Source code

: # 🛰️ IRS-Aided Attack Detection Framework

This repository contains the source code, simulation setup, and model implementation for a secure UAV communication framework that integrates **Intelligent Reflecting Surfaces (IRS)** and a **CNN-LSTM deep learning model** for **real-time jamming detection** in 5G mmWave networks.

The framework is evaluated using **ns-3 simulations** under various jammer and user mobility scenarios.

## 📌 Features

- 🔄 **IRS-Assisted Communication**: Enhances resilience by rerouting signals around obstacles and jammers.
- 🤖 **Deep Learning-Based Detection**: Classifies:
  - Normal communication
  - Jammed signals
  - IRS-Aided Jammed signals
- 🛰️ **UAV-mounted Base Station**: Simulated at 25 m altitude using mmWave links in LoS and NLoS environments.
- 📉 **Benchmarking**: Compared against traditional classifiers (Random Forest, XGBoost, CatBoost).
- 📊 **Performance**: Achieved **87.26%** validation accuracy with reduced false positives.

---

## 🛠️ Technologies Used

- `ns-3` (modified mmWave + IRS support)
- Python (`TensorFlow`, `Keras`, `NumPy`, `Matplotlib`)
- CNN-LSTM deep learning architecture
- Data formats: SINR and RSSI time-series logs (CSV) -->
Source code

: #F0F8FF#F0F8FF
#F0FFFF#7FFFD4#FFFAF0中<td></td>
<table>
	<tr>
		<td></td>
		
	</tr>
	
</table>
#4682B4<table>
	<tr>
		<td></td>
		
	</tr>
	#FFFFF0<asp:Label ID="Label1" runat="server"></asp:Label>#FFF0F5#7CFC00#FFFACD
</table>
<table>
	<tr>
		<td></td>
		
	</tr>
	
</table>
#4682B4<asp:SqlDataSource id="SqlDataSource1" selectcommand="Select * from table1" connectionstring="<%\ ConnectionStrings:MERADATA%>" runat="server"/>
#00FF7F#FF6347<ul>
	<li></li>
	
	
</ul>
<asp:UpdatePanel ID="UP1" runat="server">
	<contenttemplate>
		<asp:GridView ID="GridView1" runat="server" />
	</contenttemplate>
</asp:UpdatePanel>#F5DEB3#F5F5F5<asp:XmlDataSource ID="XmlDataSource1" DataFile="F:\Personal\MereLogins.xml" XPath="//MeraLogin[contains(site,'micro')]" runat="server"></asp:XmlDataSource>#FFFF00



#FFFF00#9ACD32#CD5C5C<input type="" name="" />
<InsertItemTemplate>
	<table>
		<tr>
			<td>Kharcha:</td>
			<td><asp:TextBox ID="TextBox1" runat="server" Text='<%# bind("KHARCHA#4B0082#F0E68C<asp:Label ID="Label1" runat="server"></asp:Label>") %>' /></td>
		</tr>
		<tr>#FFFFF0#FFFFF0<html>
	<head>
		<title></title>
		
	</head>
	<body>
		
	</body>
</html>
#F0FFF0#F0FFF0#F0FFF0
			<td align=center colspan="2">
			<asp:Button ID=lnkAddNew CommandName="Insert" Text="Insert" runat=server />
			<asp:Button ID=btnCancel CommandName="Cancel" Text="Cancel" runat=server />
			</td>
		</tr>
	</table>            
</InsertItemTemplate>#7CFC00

════════════════

- Instructions for the task -
Go through the material line by line. Show each line that contains the string "contenttemplate".

- Task result -
	<contenttemplate>
	</contenttemplate>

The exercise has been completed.